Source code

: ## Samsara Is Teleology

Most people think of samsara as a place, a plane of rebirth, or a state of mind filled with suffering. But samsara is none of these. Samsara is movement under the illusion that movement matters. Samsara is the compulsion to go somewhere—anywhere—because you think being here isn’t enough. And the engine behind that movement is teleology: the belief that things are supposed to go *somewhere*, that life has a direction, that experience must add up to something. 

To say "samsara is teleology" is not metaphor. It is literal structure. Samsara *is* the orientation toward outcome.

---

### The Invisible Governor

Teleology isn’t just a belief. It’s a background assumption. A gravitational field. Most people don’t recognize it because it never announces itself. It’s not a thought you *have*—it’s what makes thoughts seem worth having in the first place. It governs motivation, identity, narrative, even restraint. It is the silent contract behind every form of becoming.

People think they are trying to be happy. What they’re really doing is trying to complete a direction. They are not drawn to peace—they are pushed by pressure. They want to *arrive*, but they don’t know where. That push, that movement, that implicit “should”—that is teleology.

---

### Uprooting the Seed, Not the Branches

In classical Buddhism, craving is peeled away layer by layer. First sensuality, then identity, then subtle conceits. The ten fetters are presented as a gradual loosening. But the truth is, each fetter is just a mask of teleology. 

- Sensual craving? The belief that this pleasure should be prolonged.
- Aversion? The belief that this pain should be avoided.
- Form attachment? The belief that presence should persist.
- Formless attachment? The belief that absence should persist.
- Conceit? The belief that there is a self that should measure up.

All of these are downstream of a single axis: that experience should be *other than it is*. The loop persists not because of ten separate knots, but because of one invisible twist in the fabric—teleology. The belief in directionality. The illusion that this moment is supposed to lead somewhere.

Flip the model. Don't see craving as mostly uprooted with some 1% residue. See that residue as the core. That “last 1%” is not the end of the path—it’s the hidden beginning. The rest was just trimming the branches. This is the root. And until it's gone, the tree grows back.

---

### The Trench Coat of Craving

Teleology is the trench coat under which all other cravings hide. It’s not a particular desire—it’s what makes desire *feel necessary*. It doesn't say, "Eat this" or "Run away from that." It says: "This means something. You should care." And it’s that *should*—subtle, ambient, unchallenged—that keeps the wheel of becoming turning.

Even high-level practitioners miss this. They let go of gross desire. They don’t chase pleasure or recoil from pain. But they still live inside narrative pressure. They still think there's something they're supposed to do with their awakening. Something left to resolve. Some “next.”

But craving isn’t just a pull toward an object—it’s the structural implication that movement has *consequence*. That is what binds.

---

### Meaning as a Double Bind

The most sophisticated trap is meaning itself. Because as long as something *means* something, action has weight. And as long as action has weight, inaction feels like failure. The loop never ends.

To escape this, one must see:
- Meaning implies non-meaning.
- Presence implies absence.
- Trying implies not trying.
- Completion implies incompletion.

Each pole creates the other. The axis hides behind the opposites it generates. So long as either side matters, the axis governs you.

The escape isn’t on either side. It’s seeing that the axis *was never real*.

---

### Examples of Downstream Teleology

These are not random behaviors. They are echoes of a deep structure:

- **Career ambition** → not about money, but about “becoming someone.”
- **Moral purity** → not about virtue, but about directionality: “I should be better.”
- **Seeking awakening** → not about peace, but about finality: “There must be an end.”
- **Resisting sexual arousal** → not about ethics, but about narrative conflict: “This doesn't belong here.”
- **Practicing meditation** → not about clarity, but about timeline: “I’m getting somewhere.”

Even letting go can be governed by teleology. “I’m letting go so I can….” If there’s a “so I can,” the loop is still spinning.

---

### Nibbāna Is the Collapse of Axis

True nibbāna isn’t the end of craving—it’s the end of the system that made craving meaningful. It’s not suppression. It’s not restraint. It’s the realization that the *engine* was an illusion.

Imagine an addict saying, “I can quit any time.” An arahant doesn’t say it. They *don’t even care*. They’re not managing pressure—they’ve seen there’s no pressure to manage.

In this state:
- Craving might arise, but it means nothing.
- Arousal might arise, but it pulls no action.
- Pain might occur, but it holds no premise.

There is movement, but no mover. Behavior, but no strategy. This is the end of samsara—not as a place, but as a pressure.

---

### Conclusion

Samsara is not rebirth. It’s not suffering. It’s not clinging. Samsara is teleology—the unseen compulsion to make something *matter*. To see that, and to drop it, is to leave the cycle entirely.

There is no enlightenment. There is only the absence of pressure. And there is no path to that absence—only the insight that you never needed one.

#### What to produce
Search the preceding listing for "restraint" and extract every line where it is found.

#### Result
Teleology isn’t just a belief. It’s a background assumption. A gravitational field. Most people don’t recognize it because it never announces itself. It’s not a thought you *have*—it’s what makes thoughts seem worth having in the first place. It governs motivation, identity, narrative, even restraint. It is the silent contract behind every form of becoming.
True nibbāna isn’t the end of craving—it’s the end of the system that made craving meaningful. It’s not suppression. It’s not restraint. It’s the realization that the *engine* was an illusion.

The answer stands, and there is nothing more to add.